I’m not quite sure what you are trying to say here.
In both of the examples you give you seem to be assuming that ‘not caring about the functionality of function X in function Y’ means ‘not caring about function X at all’.
This is untrue. You should test both.
If you want shouldExecute to have an env variable, you have a separate test for that, one for both the positive and negative scenario.
In the same sense you have a separate test for Compile and Validate, but in the Compile test you may not care to do the validation. At the very least you should have a test for Validate separate from Compile.
Naturally, I agree that the shouldExecute / ValidateSyntax methods should be tested too, but this is not the whole story.
Let me clarify my point with a more precise example.
Let's say we want to test this:
ParseUrlDomainAndPath(string url) { string validatedUrl = Validate(url); (domain, path) = /* inline logic to extract domain and path from the validatedUrl */; return (domain, path) }
Now I have few options to unit test it:
1. I could mock out "Validate" to return the "url" passed as input, call in the test ParseUrlDomainAndPath("___:||testDomain|testPath"), and assert it returns (testDomain, testPath). Such test might even pass, if the inline logic for extracting domain and path is not too fussy about the delimiters. In such case I will end up with a test telling me "if you call ParseUrlDomainAndPath with URL that has | instead of / and some weird schema of ___, it will successfully return". This is a lie. If you call it in production, it will fail validation. So the test gives you false impression on how the system behaves. You are testing how parsing of domain and path works on URL that has | instead of /, but this won't happen in production. Thus, you are testing made-up behavior. Waste of time.
2. As 1., but instead I could mock out Validate to return whatever validatedUrl I want, completely disregarding url. In such case, what is the point of even having Validate involved in the test here? Instead, let's refactor to functional core - let's take the inline logic, capture it in a method called "ExtractDomainAndPathFromUrl(string validatedUrl)" and pass validatedUrl to it directly. No need to deal with Validate at all, no need to mock anything, no need to fixup any broken mocks. Great!

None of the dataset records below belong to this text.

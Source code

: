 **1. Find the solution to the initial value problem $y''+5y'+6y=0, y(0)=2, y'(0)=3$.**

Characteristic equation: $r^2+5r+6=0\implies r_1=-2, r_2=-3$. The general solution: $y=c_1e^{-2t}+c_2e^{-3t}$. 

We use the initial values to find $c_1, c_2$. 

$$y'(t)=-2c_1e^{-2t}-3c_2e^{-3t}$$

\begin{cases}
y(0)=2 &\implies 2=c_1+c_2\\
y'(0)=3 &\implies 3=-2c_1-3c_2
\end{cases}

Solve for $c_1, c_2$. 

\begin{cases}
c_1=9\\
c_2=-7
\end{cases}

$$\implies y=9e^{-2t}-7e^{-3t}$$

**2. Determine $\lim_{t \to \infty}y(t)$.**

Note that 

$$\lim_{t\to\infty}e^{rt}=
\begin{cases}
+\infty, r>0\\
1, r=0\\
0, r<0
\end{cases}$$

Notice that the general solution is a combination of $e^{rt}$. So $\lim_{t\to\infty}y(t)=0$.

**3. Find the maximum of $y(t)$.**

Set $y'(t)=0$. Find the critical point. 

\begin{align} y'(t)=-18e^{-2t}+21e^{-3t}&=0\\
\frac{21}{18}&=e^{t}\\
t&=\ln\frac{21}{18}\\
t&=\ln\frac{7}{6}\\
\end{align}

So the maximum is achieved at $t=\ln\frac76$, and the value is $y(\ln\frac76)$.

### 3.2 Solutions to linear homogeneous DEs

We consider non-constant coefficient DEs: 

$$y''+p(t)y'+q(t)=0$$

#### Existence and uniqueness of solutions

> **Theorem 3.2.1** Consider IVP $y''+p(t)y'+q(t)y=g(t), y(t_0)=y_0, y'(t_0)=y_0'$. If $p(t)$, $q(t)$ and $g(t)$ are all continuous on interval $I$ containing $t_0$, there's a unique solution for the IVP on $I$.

3. As 1., but as input I pass "foo". The mocked out Validate returns "foo", and we are now trying to extract domain and path from it. This will either throw an exception or return garbage. So our test now has failed. But we don't care about this failure, at all. In actual production behavior the domain and path extraction logic would never even execute, because Validate would fail beforehand. So here we have reverse situation to 1.: In 1. we have a test telling us production will work while in reality it won't (as Validate will throw), and here we "found a bug" (the test fails) that doesn't matter as it is impossible to happen in production. Again, waste of time.
So with 1. and 3. being waste of time, the only option that is left is 2. You have one test that a) checks that Validate behaves correctly and b) checks that ExtractDomainAndPath behaves correctly and c) checks that both of these methods collaborate with each other correctly (aka "mini integration test").

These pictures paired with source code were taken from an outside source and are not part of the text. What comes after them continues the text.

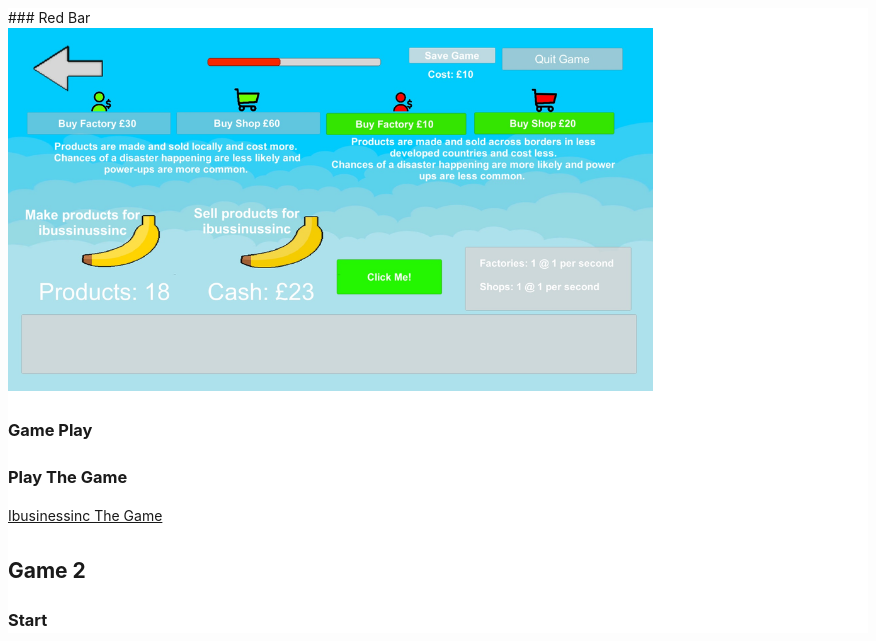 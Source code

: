  </a>
</div>
### Red Bar
<div class="gallery">
  <a target="_blank" href="assets/gallery/G2S4.jpg">
    <img src="assets/gallery/G2S4.jpg" alt="G2S4" width="75%">
  
  </a>
</div>

### Game Play 
<iframe width="560" height="315" src="https://www.youtube.com/embed/gH9T5MLsLdw" frameborder="0" allow="accelerometer; autoplay; encrypted-media; gyroscope; picture-in-picture" allowfullscreen></iframe>

### Play The Game
[Ibusinessinc The Game](https://sam2471.github.io/ibusineswebgltest2/)

## Game 2
### Start
<div class="gallery">
  <a target="_blank" href="assets/gallery/1.jpg">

You could now argue that this is wrong, I should have one test for Validate, one test for ExtractDomainAndPath and one test for ParseUrlDomainAndPath that mocks out Validate and mocks out ExtactDomainAndPath. But let me ask: why? In such case you lose the benefit of having "mini-integration" test. When you test ParseUrlDomainAndPath with everything mocked out you test an empty husk of logic, only if the calls are made in proper sequence. You cannot even really assert anything meaningful! (aka "mockery" anti-pattern). You end up with 3 tests instead of 1 and cr*pton of unreadable, brittle mock logic. And chances are, the one test of ParseUrlDomainAndPath that doesn't use any mocks of internal business logic, will already cover significant parts of ValidateUrl and ExtactDomainAndPath, and so will reduce the need of additional "corner case" tests testing these methods directly. Having 1 test with proper in-process dependencies instead of having mocks and 3 tests is just win all over he place: less testing logic, better ability to catch bugs (due to bonus mini-integration testing and realistic data), executable specification aiding in program comprehension, less brittle tests, no misleading green tests, and no made-up, irrelevant failing tests.
There is one more, very important benefit: you can step such test with a debugger and see how all the components collaborate with each other, on real data. But if you use mocks and fake oversimplified data, you get very shallow slices of code and cannot reason about anything relevant.

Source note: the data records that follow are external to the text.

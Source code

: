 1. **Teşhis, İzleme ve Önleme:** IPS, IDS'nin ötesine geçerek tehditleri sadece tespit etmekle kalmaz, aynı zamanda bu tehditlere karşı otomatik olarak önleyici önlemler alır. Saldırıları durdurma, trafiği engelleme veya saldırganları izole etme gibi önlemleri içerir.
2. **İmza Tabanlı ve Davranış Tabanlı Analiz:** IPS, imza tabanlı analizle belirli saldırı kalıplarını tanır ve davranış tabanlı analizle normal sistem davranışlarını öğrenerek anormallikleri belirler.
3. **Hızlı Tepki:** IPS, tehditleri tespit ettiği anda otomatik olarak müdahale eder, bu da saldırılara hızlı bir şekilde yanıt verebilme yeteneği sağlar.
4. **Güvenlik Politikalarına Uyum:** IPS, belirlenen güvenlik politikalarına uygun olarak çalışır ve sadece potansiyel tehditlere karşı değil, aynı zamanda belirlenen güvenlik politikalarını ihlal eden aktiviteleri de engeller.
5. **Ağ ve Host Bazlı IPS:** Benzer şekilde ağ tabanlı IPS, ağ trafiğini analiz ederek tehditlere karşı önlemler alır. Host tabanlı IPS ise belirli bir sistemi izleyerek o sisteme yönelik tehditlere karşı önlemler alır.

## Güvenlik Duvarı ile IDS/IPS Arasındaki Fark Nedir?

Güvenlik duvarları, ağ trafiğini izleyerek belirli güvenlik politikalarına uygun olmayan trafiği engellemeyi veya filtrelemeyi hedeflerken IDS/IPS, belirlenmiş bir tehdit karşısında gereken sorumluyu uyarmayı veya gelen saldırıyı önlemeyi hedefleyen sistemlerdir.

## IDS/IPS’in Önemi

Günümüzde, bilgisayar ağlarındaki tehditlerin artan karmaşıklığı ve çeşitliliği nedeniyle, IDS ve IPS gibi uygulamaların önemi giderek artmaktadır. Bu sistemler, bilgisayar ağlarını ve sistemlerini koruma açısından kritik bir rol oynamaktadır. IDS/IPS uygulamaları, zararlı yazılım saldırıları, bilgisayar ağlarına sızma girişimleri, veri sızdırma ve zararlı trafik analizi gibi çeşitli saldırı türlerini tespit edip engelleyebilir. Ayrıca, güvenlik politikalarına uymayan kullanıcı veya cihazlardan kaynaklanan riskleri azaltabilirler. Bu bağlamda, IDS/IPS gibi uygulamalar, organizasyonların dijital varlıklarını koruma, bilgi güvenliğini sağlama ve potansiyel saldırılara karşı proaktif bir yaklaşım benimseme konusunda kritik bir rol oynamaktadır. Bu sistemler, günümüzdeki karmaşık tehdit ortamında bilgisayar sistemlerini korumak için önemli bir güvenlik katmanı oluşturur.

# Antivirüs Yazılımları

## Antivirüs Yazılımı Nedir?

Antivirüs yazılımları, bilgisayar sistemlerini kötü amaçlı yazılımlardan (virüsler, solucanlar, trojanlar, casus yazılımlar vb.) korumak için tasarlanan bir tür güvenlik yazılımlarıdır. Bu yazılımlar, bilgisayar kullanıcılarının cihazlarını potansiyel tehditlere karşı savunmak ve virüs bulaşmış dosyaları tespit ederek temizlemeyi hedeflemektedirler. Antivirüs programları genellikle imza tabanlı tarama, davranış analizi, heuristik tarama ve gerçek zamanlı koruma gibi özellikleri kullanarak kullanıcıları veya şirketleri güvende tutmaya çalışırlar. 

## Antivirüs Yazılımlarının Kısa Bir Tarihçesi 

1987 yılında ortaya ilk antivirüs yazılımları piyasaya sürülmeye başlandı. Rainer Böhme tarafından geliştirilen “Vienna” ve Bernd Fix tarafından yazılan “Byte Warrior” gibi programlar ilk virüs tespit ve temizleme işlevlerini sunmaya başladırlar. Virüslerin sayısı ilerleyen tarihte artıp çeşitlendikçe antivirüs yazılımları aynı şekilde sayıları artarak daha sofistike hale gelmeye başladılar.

In both of the examples you give you seem to be assuming that ‘not caring about the functionality of function X in function Y’ means ‘not caring about function X at all’.
This is untrue. You should test both.
If you want shouldExecute to have an env variable, you have a separate test for that, one for both the positive and negative scenario.
In the same sense you have a separate test for Compile and Validate, but in the Compile test you may not care to do the validation. At the very least you should have a test for Validate separate from Compile.